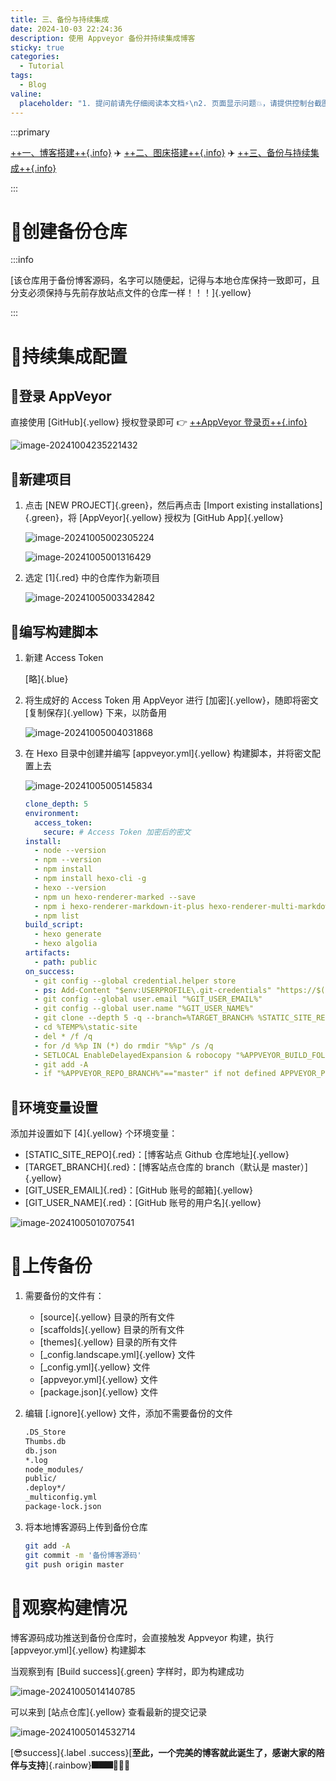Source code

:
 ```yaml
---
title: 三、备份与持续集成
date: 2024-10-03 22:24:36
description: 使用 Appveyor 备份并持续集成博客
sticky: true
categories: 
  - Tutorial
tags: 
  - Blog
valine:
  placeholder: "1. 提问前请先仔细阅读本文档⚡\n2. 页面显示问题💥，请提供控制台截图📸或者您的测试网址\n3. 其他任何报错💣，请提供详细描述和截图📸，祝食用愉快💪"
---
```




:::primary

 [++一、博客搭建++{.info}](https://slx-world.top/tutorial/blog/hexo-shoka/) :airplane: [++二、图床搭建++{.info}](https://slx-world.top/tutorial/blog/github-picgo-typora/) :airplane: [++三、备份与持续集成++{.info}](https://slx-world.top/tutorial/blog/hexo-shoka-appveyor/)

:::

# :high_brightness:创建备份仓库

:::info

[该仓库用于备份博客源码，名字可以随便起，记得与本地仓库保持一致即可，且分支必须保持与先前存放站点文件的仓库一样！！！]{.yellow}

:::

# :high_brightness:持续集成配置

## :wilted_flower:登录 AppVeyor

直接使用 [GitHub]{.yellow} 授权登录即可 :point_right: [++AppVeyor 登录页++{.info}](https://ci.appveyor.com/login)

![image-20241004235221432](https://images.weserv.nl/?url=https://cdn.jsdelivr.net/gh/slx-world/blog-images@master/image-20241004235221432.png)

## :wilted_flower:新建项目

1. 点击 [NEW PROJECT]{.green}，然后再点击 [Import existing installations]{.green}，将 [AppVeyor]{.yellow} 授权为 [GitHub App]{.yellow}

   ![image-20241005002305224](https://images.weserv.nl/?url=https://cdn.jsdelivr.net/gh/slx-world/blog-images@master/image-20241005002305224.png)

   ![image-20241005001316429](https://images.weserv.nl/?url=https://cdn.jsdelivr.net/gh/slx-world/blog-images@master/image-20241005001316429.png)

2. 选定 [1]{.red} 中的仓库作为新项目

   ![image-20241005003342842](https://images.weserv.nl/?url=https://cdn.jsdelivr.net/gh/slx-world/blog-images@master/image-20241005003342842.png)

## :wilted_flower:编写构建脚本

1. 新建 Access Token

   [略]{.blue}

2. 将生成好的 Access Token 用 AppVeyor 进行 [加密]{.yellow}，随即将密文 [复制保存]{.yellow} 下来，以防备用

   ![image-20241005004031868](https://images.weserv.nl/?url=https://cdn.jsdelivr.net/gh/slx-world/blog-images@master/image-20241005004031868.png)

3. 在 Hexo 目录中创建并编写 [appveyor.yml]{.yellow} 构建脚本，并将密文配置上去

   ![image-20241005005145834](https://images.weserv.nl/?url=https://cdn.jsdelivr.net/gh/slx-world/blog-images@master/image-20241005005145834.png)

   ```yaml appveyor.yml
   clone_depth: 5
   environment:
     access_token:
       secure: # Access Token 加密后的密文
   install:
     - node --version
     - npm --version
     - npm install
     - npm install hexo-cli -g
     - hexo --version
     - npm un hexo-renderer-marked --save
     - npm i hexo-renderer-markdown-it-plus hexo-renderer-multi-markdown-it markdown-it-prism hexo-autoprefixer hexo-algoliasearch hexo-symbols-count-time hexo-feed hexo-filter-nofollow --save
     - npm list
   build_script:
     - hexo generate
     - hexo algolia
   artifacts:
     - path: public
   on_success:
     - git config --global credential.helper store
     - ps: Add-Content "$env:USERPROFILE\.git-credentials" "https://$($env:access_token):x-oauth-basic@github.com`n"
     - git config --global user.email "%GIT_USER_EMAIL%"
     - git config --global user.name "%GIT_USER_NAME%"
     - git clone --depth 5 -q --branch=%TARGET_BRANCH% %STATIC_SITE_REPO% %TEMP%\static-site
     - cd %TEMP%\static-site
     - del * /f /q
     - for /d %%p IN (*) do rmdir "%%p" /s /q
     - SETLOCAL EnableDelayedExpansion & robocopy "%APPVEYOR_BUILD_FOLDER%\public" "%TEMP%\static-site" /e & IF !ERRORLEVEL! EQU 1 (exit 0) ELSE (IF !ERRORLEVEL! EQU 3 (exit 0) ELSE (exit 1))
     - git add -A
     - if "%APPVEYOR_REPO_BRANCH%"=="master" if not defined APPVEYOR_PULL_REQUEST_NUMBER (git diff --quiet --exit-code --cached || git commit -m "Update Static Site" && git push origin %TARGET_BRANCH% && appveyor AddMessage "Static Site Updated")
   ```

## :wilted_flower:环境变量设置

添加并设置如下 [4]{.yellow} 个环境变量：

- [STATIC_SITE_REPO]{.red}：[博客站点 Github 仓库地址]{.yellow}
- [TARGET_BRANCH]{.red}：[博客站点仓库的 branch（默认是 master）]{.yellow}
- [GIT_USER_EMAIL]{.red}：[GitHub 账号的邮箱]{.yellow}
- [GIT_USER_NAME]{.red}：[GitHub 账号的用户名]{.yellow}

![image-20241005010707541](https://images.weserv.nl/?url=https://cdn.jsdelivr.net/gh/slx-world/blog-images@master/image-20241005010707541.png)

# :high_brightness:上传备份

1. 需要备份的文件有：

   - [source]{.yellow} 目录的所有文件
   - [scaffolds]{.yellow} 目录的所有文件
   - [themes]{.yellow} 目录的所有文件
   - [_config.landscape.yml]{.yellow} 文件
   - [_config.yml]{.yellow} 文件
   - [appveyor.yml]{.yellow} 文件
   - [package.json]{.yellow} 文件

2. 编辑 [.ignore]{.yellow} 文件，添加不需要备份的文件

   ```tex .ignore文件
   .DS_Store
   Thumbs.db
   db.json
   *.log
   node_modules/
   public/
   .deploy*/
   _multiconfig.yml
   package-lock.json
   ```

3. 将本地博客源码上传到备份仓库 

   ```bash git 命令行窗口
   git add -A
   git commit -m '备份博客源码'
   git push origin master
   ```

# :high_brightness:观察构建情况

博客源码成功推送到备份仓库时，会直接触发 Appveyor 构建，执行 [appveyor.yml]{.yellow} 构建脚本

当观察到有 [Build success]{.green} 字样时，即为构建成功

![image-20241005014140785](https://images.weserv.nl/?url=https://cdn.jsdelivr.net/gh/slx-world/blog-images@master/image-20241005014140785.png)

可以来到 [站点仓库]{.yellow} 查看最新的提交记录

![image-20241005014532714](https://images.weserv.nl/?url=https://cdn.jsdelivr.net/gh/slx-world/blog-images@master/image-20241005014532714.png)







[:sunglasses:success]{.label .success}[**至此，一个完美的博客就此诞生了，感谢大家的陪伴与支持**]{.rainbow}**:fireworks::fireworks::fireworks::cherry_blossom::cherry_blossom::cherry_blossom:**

▶ _Task instructions_:
Exact copy, no pictures: please print every record above as written.

▶ _Response area_:
Source code

:
 ```yaml
---
title: 三、备份与持续集成
date: 2024-10-03 22:24:36
description: 使用 Appveyor 备份并持续集成博客
sticky: true
categories: 
  - Tutorial
tags: 
  - Blog
valine:
  placeholder: "1. 提问前请先仔细阅读本文档⚡\n2. 页面显示问题💥，请提供控制台截图📸或者您的测试网址\n3. 其他任何报错💣，请提供详细描述和截图📸，祝食用愉快💪"
---
```




:::primary

 [++一、博客搭建++{.info}](https://slx-world.top/tutorial/blog/hexo-shoka/) :airplane: [++二、图床搭建++{.info}](https://slx-world.top/tutorial/blog/github-picgo-typora/) :airplane: [++三、备份与持续集成++{.info}](https://slx-world.top/tutorial/blog/hexo-shoka-appveyor/)

:::

# :high_brightness:创建备份仓库

:::info

[该仓库用于备份博客源码，名字可以随便起，记得与本地仓库保持一致即可，且分支必须保持与先前存放站点文件的仓库一样！！！]{.yellow}

:::

# :high_brightness:持续集成配置

## :wilted_flower:登录 AppVeyor

直接使用 [GitHub]{.yellow} 授权登录即可 :point_right: [++AppVeyor 登录页++{.info}](https://ci.appveyor.com/login)

![image-20241004235221432](https://images.weserv.nl/?url=https://cdn.jsdelivr.net/gh/slx-world/blog-images@master/image-20241004235221432.png)

## :wilted_flower:新建项目

1. 点击 [NEW PROJECT]{.green}，然后再点击 [Import existing installations]{.green}，将 [AppVeyor]{.yellow} 授权为 [GitHub App]{.yellow}

   ![image-20241005002305224](https://images.weserv.nl/?url=https://cdn.jsdelivr.net/gh/slx-world/blog-images@master/image-20241005002305224.png)

   ![image-20241005001316429](https://images.weserv.nl/?url=https://cdn.jsdelivr.net/gh/slx-world/blog-images@master/image-20241005001316429.png)

2. 选定 [1]{.red} 中的仓库作为新项目

   ![image-20241005003342842](https://images.weserv.nl/?url=https://cdn.jsdelivr.net/gh/slx-world/blog-images@master/image-20241005003342842.png)

## :wilted_flower:编写构建脚本

1. 新建 Access Token

   [略]{.blue}

2. 将生成好的 Access Token 用 AppVeyor 进行 [加密]{.yellow}，随即将密文 [复制保存]{.yellow} 下来，以防备用

   ![image-20241005004031868](https://images.weserv.nl/?url=https://cdn.jsdelivr.net/gh/slx-world/blog-images@master/image-20241005004031868.png)

3. 在 Hexo 目录中创建并编写 [appveyor.yml]{.yellow} 构建脚本，并将密文配置上去

   ![image-20241005005145834](https://images.weserv.nl/?url=https://cdn.jsdelivr.net/gh/slx-world/blog-images@master/image-20241005005145834.png)

   ```yaml appveyor.yml
   clone_depth: 5
   environment:
     access_token:
       secure: # Access Token 加密后的密文
   install:
     - node --version
     - npm --version
     - npm install
     - npm install hexo-cli -g
     - hexo --version
     - npm un hexo-renderer-marked --save
     - npm i hexo-renderer-markdown-it-plus hexo-renderer-multi-markdown-it markdown-it-prism hexo-autoprefixer hexo-algoliasearch hexo-symbols-count-time hexo-feed hexo-filter-nofollow --save
     - npm list
   build_script:
     - hexo generate
     - hexo algolia
   artifacts:
     - path: public
   on_success:
     - git config --global credential.helper store
     - ps: Add-Content "$env:USERPROFILE\.git-credentials" "https://$($env:access_token):x-oauth-basic@github.com`n"
     - git config --global user.email "%GIT_USER_EMAIL%"
     - git config --global user.name "%GIT_USER_NAME%"
     - git clone --depth 5 -q --branch=%TARGET_BRANCH% %STATIC_SITE_REPO% %TEMP%\static-site
     - cd %TEMP%\static-site
     - del * /f /q
     - for /d %%p IN (*) do rmdir "%%p" /s /q
     - SETLOCAL EnableDelayedExpansion & robocopy "%APPVEYOR_BUILD_FOLDER%\public" "%TEMP%\static-site" /e & IF !ERRORLEVEL! EQU 1 (exit 0) ELSE (IF !ERRORLEVEL! EQU 3 (exit 0) ELSE (exit 1))
     - git add -A
     - if "%APPVEYOR_REPO_BRANCH%"=="master" if not defined APPVEYOR_PULL_REQUEST_NUMBER (git diff --quiet --exit-code --cached || git commit -m "Update Static Site" && git push origin %TARGET_BRANCH% && appveyor AddMessage "Static Site Updated")
   ```

## :wilted_flower:环境变量设置

添加并设置如下 [4]{.yellow} 个环境变量：

- [STATIC_SITE_REPO]{.red}：[博客站点 Github 仓库地址]{.yellow}
- [TARGET_BRANCH]{.red}：[博客站点仓库的 branch（默认是 master）]{.yellow}
- [GIT_USER_EMAIL]{.red}：[GitHub 账号的邮箱]{.yellow}
- [GIT_USER_NAME]{.red}：[GitHub 账号的用户名]{.yellow}

![image-20241005010707541](https://images.weserv.nl/?url=https://cdn.jsdelivr.net/gh/slx-world/blog-images@master/image-20241005010707541.png)

# :high_brightness:上传备份

1. 需要备份的文件有：

   - [source]{.yellow} 目录的所有文件
   - [scaffolds]{.yellow} 目录的所有文件
   - [themes]{.yellow} 目录的所有文件
   - [_config.landscape.yml]{.yellow} 文件
   - [_config.yml]{.yellow} 文件
   - [appveyor.yml]{.yellow} 文件
   - [package.json]{.yellow} 文件

2. 编辑 [.ignore]{.yellow} 文件，添加不需要备份的文件

   ```tex .ignore文件
   .DS_Store
   Thumbs.db
   db.json
   *.log
   node_modules/
   public/
   .deploy*/
   _multiconfig.yml
   package-lock.json
   ```

3. 将本地博客源码上传到备份仓库 

   ```bash git 命令行窗口
   git add -A
   git commit -m '备份博客源码'
   git push origin master
   ```

# :high_brightness:观察构建情况

博客源码成功推送到备份仓库时，会直接触发 Appveyor 构建，执行 [appveyor.yml]{.yellow} 构建脚本

当观察到有 [Build success]{.green} 字样时，即为构建成功

![image-20241005014140785](https://images.weserv.nl/?url=https://cdn.jsdelivr.net/gh/slx-world/blog-images@master/image-20241005014140785.png)

可以来到 [站点仓库]{.yellow} 查看最新的提交记录

![image-20241005014532714](https://images.weserv.nl/?url=https://cdn.jsdelivr.net/gh/slx-world/blog-images@master/image-20241005014532714.png)







[:sunglasses:success]{.label .success}[**至此，一个完美的博客就此诞生了，感谢大家的陪伴与支持**]{.rainbow}**:fireworks::fireworks::fireworks::cherry_blossom::cherry_blossom::cherry_blossom:**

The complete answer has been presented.